On Thursday, 12/15, PBS sponsored a Digital Future Initiative Summit in Washington, DC to unveil the report of its panel [pdf] chaired by James Barksdale and Reed Hundt. The panel's work was funded by the John D. and Catherine MacArthur Foundation. Among its wide-ranging recommendations was the following:
PBS, NPR, PRI and local stations, together with other leading national and local partners, should create an unprecedented new content archive and delivery system -- a Public Service Media Web Engine -- to enable Americans to access public service media anywhere, anytime and on-demand. This Web Engine should provide a readily searchable archive, surrounded by supporting functions and services for content creators, distributors and end-users. Easily accessible through Web portals like pbs.org, npr.org and station websites, the engine would provide virtually unlimited "shelf space" for current and archived content, increasing the utilization of all content across both space and time, thereby improving the economics and audiences of public service content.

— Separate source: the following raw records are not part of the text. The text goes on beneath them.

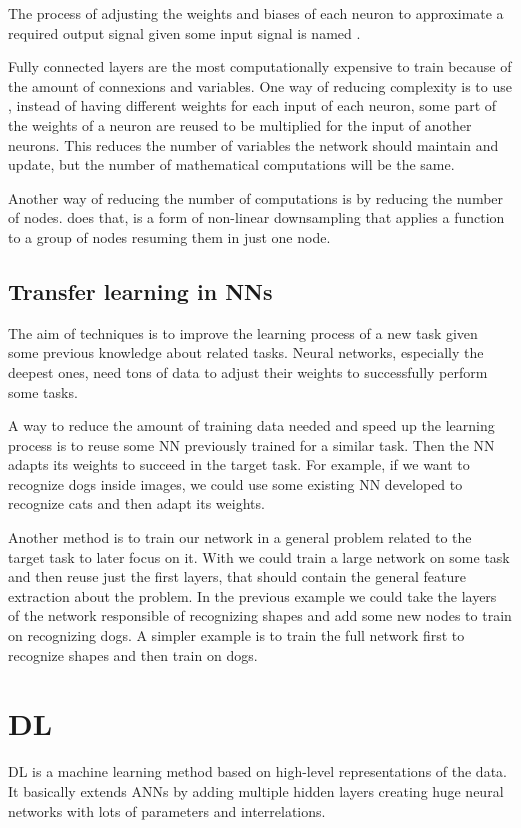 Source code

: The process of adjusting the weights and biases of each neuron to approximate a required output signal given some input
signal is named .

Fully connected layers are the most computationally expensive to train because of the amount of connexions and variables.
One way of reducing complexity is to use , instead of having different weights for each input of each neuron,
some part of the weights of a neuron are reused to be multiplied for the input of another neurons.
This reduces the number of variables the network should maintain and update, but the number of mathematical computations
will be the same.

Another way of reducing the number of computations is by reducing the number of nodes.
 does that, is a form of non-linear downsampling that applies a function to a group of nodes resuming them
in just one node.

\subsection{Transfer learning in \aclp{NN}}
The aim of  techniques is to improve the learning process of a new task given some previous knowledge
about related tasks.
Neural networks, especially the deepest ones, need tons of data to adjust their weights to successfully perform some tasks.

A way to reduce the amount of training data needed and speed up the learning process is to reuse some \ac{NN} previously
trained for a similar task.
Then the \ac{NN} adapts its weights to succeed in the target task.
For example, if we want to recognize dogs inside images, we could use some existing \ac{NN} developed to recognize cats and
then adapt its weights.

Another method is to train our network in a general problem related to the target task to later focus on it.
With  we could train a large network on some task and then reuse just the first layers, that should
contain the general feature extraction about the problem.
In the previous example we could take the layers of the network responsible of recognizing shapes and add some new nodes
to train on recognizing dogs.
A simpler example is to train the full network first to recognize shapes and then train on dogs.

\section{\acl{DL}}
\acf{DL} is a machine learning method based on high-level representations of the data.
It basically extends \acp{ANN} by adding multiple hidden layers creating huge neural networks with lots of parameters and interrelations.

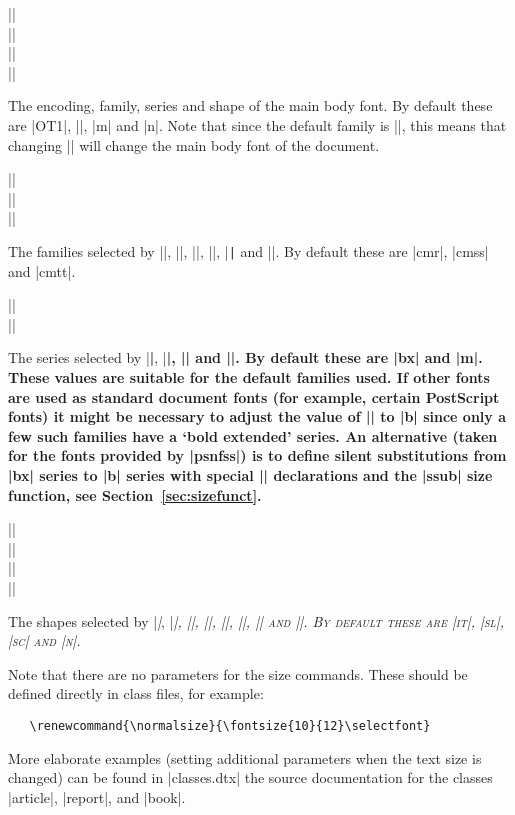 \documentclass{ltxguide}[1995/11/28]
\begin{document}
\begin{decl}
 |\encodingdefault| \\
 |\familydefault|   \\
 |\seriesdefault|   \\
 |\shapedefault|
\end{decl}
The encoding, family, series and shape of the main body font.  By
default these are |OT1|, |\rmdefault|, |m| and |n|.  Note that since
the default family is |\rmdefault|, this means that changing
|\rmdefault| will change the main body font of the document.
 
\begin{decl}
 |\rmdefault|  \\
 |\sfdefault| \\
 |\ttdefault|
\end{decl}
The families selected by |\textrm|, |\rmfamily|, |\textsf|,
|\sffamily|, |\texttt| and |\ttfamily|.  By default these are |cmr|,
|cmss| and |cmtt|.
 
\begin{decl}
 |\bfdefault| \\
 |\mddefault|
\end{decl}
The series selected by |\textbf|, |\bfseries|, |\textmd| and
|\mdseries|.  By default these are |bx| and |m|.
These values are suitable for the default families used. If other
fonts are used as standard document fonts (for example, certain
PostScript fonts) it might be necessary to adjust the value of
|\bfdefault| to |b| since only a few such families have a `bold
extended' series.  An alternative (taken for the fonts provided by
|psnfss|) is to define silent substitutions from |bx| series to |b|
series with special |\DeclareFontShape| declarations and the |ssub|
size function, see Section~\ref{sec:sizefunct}.
 
 
\begin{decl}
 |\itdefault| \\
 |\sldefault| \\
 |\scdefault| \\
 |\updefault|
\end{decl}
The shapes selected by |\textit|, |\itshape|, |\textsl|, |\slshape|,
|\textsc|, |\scshape|, |\textup| and |\upshape|.  By default these are
|it|, |sl|, |sc| and |n|.
 
Note that there are no parameters for the size commands.  These should
be defined directly in class files, for example:
\begin{verbatim}
   \renewcommand{\normalsize}{\fontsize{10}{12}\selectfont}
\end{verbatim}
More elaborate examples (setting additional parameters when the text
size is changed) can be found in |classes.dtx| the source
documentation for the classes |article|, |report|, and |book|.
 
\end{document}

Among the 34 (count 'em) speakers in the 5-hour summit were WGBH VP/CTO David Liroff, Shiloh Group CEO and PBS board member Tom Wheeler (also see), and yours truly, whose remarks were, as you might imagine, consistent with this recommendation. David and I are part of the Public Service Publisher Initiative, an ad hoc group of public broadcasting stations and independent producers who are working with the non-profit Open Media Network to do just that.
The panel's work is valuable beyond this recommendation, of course. Now, if we can just keep it from joining the big library of "shelfware" that our industry seems to be good at creating.